> [What you should do]: Take each line of the data that contains the string "begin" and copy it.

> [Provided entries]:
======
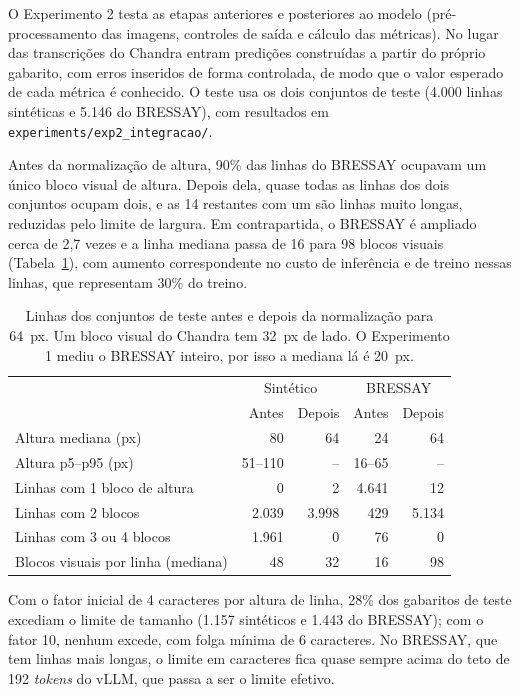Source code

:\documentclass[12pt,a4paper]{article}
\begin{document}
O Experimento 2 testa as etapas anteriores e posteriores ao modelo (pré-processamento das imagens, controles de saída e cálculo das métricas). No lugar das transcrições do Chandra entram predições construídas a partir do próprio gabarito, com erros inseridos de forma controlada, de modo que o valor esperado de cada métrica é conhecido. O teste usa os dois conjuntos de teste (4.000 linhas sintéticas e 5.146 do BRESSAY), com resultados em \texttt{experiments/exp2\_integracao/}.

Antes da normalização de altura, 90\% das linhas do BRESSAY ocupavam um único bloco visual de altura. Depois dela, quase todas as linhas dos dois conjuntos ocupam dois, e as 14 restantes com um são linhas muito longas, reduzidas pelo limite de largura. Em contrapartida, o BRESSAY é ampliado cerca de 2,7 vezes e a linha mediana passa de 16 para 98 blocos visuais (Tabela~\ref{tab:norm}), com aumento correspondente no custo de inferência e de treino nessas linhas, que representam 30\% do treino.

\begin{table}[H]
\centering
\small
\begin{tabular}{@{}lrrrr@{}}
\toprule
& \multicolumn{2}{c}{Sintético} & \multicolumn{2}{c}{BRESSAY} \\
& Antes & Depois & Antes & Depois \\
\midrule
Altura mediana (px) & 80 & 64 & 24 & 64 \\
Altura p5--p95 (px) & 51--110 & -- & 16--65 & -- \\
Linhas com 1 bloco de altura & 0 & 2 & 4.641 & 12 \\
Linhas com 2 blocos & 2.039 & 3.998 & 429 & 5.134 \\
Linhas com 3 ou 4 blocos & 1.961 & 0 & 76 & 0 \\
Blocos visuais por linha (mediana) & 48 & 32 & 16 & 98 \\
\bottomrule
\end{tabular}
\caption{Linhas dos conjuntos de teste antes e depois da normalização para 64~px. Um bloco visual do Chandra tem 32~px de lado. O Experimento 1 mediu o BRESSAY inteiro, por isso a mediana lá é 20~px.}
\label{tab:norm}
\end{table}

Com o fator inicial de 4 caracteres por altura de linha, 28\% dos gabaritos de teste excediam o limite de tamanho (1.157 sintéticos e 1.443 do BRESSAY); com o fator 10, nenhum excede, com folga mínima de 6 caracteres. No BRESSAY, que tem linhas mais longas, o limite em caracteres fica quase sempre acima do teto de 192 \emph{tokens} do vLLM, que passa a ser o limite efetivo.
\end{document}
======
> [Result of this task]:
\begin{document}
\begin{table}[H]
\begin{tabular}{@{}lrrrr@{}}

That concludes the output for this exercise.